[Start of section]
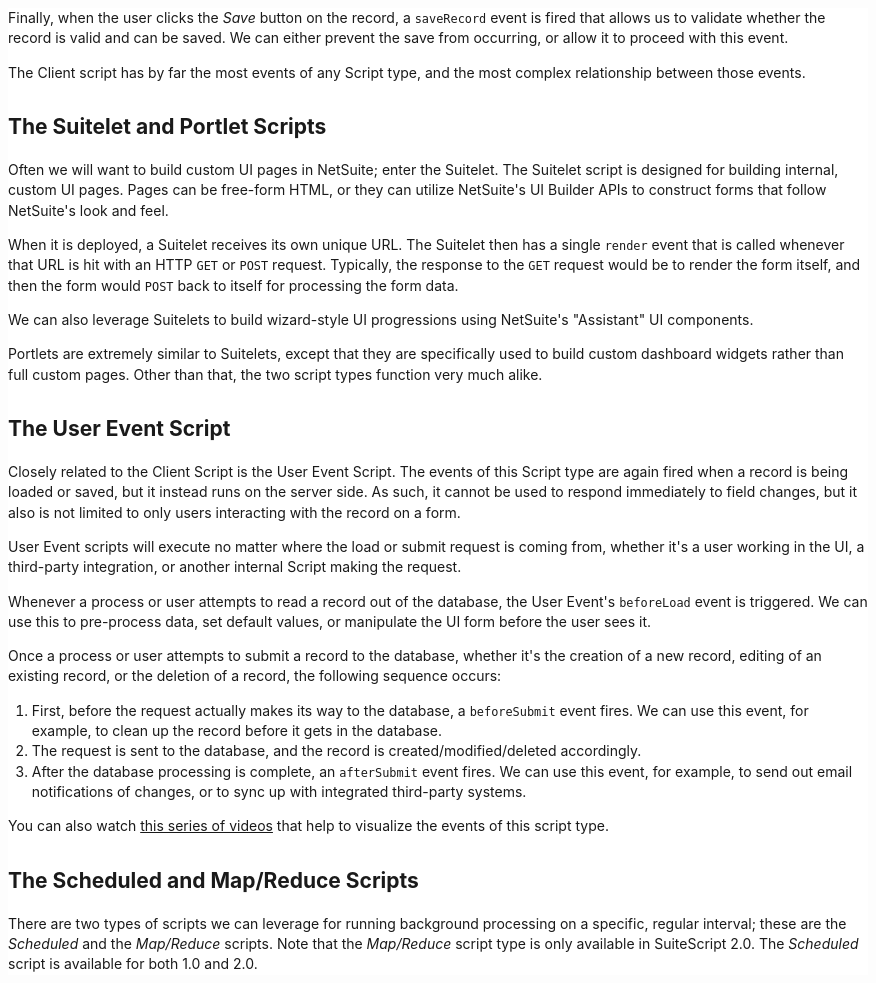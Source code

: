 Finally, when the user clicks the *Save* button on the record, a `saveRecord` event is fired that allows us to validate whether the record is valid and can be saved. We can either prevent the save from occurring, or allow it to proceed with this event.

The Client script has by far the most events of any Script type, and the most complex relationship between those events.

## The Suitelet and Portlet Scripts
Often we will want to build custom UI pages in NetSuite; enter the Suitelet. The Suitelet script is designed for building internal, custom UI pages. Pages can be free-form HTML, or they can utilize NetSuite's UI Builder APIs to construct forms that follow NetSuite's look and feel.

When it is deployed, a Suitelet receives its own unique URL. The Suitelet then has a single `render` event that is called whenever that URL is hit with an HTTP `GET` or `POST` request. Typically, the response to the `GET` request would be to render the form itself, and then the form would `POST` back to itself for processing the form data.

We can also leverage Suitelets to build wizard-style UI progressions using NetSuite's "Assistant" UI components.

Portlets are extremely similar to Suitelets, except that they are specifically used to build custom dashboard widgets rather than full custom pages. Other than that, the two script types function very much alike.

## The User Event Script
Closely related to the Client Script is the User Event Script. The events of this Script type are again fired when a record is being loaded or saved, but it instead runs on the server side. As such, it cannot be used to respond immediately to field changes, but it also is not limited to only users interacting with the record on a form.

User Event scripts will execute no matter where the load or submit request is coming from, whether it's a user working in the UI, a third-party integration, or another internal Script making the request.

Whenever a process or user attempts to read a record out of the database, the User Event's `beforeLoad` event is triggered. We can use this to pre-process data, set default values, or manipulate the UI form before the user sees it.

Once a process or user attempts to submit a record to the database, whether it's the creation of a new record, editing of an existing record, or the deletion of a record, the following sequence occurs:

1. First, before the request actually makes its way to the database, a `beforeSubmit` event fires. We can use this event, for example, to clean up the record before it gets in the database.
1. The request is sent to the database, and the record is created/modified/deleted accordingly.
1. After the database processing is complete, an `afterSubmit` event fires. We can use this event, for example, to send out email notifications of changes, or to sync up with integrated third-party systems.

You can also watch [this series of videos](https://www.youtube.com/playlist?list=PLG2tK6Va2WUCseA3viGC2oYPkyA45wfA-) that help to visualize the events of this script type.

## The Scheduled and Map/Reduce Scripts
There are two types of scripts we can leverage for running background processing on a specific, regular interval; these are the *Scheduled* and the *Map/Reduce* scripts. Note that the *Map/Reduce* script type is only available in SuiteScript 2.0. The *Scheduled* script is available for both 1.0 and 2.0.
[End of section]
[Start of section]
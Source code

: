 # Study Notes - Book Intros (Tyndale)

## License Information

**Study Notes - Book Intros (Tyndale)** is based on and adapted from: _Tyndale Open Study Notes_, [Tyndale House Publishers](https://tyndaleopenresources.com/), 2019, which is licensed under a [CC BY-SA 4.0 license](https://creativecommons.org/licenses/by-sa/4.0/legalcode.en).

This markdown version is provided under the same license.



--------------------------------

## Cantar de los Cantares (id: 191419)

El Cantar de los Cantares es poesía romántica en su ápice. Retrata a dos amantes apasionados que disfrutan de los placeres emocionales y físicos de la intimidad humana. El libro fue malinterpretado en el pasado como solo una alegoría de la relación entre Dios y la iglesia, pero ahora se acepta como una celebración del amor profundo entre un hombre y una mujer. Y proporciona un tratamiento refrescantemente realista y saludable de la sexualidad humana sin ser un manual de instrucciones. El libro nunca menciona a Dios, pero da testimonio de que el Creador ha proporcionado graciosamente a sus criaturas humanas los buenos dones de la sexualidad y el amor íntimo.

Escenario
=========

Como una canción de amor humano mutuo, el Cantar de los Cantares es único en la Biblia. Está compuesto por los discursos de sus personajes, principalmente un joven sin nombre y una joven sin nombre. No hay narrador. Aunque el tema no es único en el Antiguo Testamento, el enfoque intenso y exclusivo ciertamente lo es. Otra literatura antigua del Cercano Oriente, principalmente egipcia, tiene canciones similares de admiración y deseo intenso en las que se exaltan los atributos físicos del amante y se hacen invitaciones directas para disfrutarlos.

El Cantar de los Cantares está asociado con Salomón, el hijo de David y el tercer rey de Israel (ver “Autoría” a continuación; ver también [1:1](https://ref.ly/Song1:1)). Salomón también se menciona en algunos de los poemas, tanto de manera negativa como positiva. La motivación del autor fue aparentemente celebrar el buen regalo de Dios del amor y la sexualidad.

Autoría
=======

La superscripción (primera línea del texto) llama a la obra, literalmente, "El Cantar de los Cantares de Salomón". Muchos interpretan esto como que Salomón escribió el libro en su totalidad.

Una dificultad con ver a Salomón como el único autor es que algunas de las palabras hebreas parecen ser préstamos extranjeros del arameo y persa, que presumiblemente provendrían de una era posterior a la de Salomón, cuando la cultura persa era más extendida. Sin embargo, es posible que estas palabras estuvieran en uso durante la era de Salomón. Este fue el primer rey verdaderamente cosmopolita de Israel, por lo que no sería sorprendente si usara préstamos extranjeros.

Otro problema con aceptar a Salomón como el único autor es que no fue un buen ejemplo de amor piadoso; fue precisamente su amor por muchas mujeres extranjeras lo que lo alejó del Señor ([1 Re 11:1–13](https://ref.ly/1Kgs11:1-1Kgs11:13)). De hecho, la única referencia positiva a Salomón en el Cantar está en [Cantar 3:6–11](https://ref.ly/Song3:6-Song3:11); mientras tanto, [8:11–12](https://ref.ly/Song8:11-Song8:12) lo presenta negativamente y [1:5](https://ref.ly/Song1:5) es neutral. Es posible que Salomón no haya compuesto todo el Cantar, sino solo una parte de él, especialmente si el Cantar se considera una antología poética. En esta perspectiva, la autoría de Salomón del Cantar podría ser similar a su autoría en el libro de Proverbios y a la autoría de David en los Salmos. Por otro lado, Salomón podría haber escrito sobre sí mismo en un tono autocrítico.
[End of section]
[Start of section]
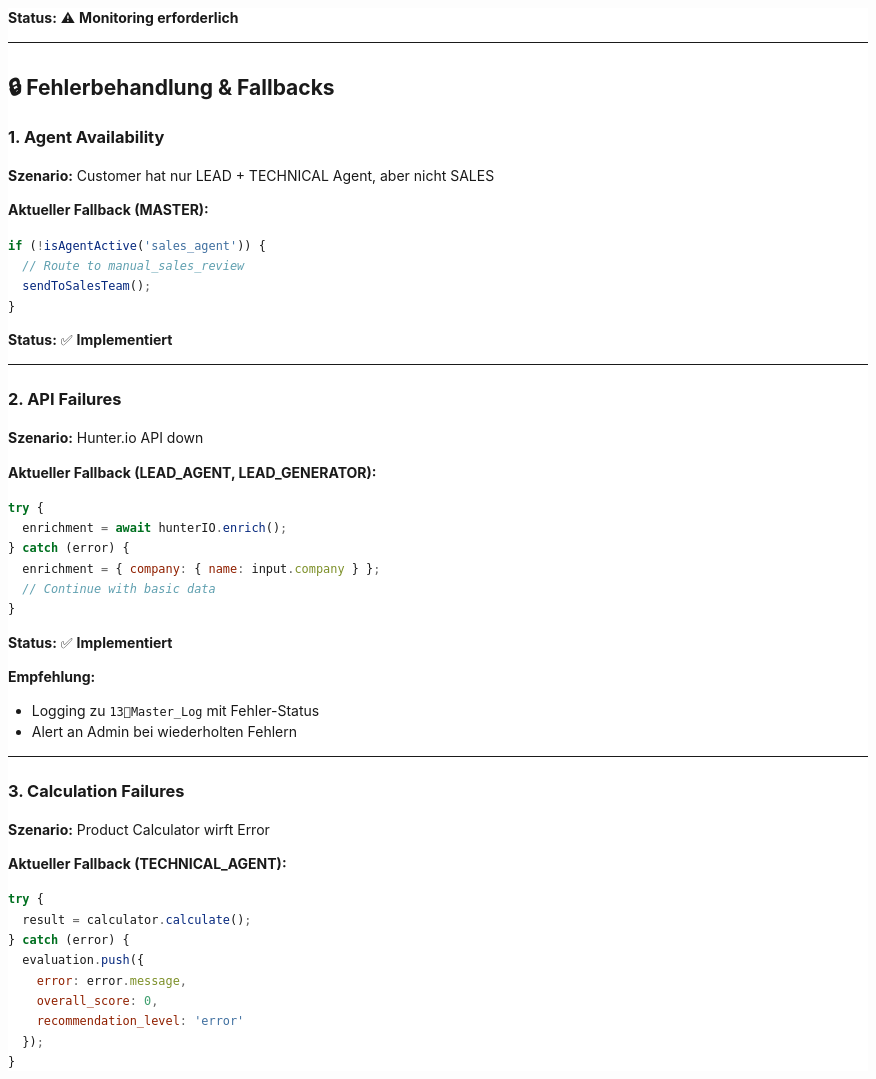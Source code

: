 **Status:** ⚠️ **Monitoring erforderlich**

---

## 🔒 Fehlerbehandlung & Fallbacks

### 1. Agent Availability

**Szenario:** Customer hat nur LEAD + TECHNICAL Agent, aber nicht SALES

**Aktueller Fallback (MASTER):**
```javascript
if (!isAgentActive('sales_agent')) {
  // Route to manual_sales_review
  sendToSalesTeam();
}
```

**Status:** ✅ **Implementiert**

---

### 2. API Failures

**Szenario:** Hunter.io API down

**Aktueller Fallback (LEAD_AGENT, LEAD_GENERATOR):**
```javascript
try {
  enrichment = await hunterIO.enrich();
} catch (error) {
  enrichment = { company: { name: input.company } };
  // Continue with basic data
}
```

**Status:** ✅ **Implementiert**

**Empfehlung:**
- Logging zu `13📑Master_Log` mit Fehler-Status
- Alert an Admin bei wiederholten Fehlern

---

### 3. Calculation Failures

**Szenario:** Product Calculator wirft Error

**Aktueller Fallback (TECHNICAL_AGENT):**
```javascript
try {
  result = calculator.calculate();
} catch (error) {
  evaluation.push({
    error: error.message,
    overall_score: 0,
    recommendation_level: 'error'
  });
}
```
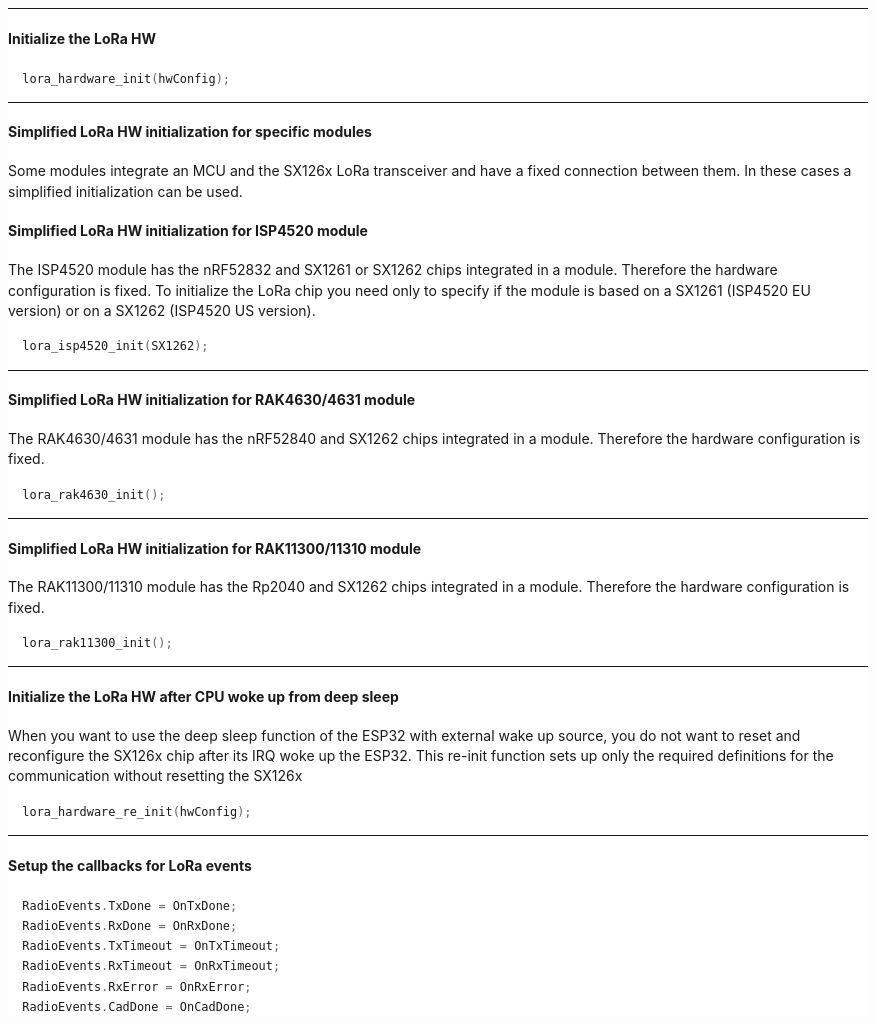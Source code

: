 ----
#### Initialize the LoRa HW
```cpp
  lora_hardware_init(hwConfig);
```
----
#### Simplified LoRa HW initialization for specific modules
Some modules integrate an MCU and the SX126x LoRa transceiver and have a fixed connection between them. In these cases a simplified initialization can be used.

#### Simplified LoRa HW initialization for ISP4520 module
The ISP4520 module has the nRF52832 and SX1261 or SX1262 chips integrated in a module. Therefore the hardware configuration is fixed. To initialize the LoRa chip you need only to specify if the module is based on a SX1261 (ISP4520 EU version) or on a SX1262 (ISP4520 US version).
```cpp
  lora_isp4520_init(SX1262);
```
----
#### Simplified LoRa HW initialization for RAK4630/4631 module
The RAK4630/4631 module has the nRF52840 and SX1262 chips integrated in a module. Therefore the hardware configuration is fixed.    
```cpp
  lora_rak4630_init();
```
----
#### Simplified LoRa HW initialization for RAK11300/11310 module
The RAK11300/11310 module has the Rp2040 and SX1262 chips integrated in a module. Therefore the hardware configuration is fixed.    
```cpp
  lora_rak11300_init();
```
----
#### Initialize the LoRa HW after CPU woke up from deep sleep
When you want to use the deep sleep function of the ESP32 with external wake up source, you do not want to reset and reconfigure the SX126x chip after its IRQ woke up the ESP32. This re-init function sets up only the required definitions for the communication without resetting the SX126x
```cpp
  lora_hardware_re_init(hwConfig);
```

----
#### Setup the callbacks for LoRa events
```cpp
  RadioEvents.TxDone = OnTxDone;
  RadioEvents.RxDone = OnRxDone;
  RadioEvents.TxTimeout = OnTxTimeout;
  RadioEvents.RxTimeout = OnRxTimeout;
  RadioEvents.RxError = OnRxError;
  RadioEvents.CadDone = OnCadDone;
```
[End of section]
[Task to carry out]
State the number of lines in the records that include "Scheduled", and write nothing else.

[Worked solution]
2